Firms that at one time had focused on serving the needs of an indigenous population began to change their perspective, markets, and products to a marked emphasis on opportunities abroad. Borchert sets up an impressive list of local entrepreneurs who have shifted gears and gone international. The Twin Cities area shows the most dramatic contrasts in the employment picture. Startling is the statistic showing that 70% of employment gain in that area during the last 30 years has been in nonproduction jobs. Research and development, administrative and professional employment, along with a cadre of corporate headquarters, lead the way.

By the early 1980s, the northern heartland had financial institution deposits of about 3% of the country's total-a figure noted as surprisingly large but reflecting, in Borchert's view, long-standing traditions of a high savings rate, decentralized control, and regional cooperation. Again, this is illustrative of a distinctive historical mix of creative tensions and practical necessities—an adaptive, innovative, resourceful people responding to the unique environment.

No chronicle of the region would be complete without mention of the "quality of life." With all factors considered, including "mild climate," the Twin Cities have been ranked fifteenth among the 30 high-order metropolitan areas. Considering only community factors, however—climate neutral—the Twin Cities rank second after Dallas-Fort Worth among all metropolitan areas in the United States. In addition, among metropolitan areas under 250,000 population, nine of the heartland's cities rank in the top 27: Duluth-Superior, LaCrosse, Sioux Falls, Rochester, St. Cloud, Fargo-Moorhead, Billings, Grand Forks, and Eau Claire-Chippewa Falls.

But not all in this book consists of global descriptions and aggregate data. The author makes liberal use of subsectioning and slices the data by smaller areas, such as the Black Hills of South Dakota and the mining regions of Michigan, Minnesota, and Montana.

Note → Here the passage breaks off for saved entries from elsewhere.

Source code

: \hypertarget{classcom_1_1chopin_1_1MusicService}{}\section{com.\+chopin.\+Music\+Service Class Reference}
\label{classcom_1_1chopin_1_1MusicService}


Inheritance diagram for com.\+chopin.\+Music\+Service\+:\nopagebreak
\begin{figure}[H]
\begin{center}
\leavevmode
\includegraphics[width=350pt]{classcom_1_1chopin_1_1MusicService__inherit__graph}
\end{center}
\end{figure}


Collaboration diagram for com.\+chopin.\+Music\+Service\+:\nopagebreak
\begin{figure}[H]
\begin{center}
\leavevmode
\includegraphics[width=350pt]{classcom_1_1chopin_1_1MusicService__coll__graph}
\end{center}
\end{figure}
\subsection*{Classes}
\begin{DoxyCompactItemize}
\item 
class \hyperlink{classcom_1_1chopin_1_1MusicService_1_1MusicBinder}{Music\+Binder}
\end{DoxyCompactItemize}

Readers can almost examine their own neighborhood to learn something about its origins from the research. Borchert, the storyteller, goes beyond the data on many occasions to interject folklore and colloquial legends to make the pages come alive for the reader. His showmanship transforms bland statistics into fun reading:

  • Flat-bottomed stern-wheelers, the backbone of the St. Louis fur trade in the late 1800s, moved an estimated million hides and many tons of pure gold down from Fort Benton, Montana, along the Missouri and Mississippi Rivers.
  • The "mountain boats," as they were called in St. Louis, took seven weeks to make the trip back upstream-and carried not only migrant families but supplies of whiskey, guns, drygoods, and groceries to Montana gold camps and trading posts.
  • When Jack Dempsey defended his world title in 1923, he boxed not in New York but in the unlikely location of Shelby, Montana—a small farm trade center then in the midst of a free-spending oil boom.

The graphics of the book are outstanding, The collaborators have used a full palette of approaches, symbols, and constructions for presenting the data in an intriguing fashion, Photographs, maps, and charts are well sprinkled throughout to make this a pleasurable walk through the heartland; it is a vivid travelogue for the armchair adventurer.

If, however, there is a downside to all of this, it is in the wealth of detail bordering on information overload. It is tough for the lay person to sort out the substance from the curiosity. This is not, after all, a novel that holds one spellbound until the grand climax. The book goes further, though, than others of its type to make a research piece into an inviting reading experience.

America's Northern Heartland is a unique, well-structured piece of nonfiction; it provides the foundation for spinoffs and time-lapse research. It does all that the author said it would do and more. It is a real eye-opener into our past.

John R. Borchert has been Regents' Professor of Geography at the University of Minnesota since 1981 and a university of Minnesota faculty member for nearly 40 years.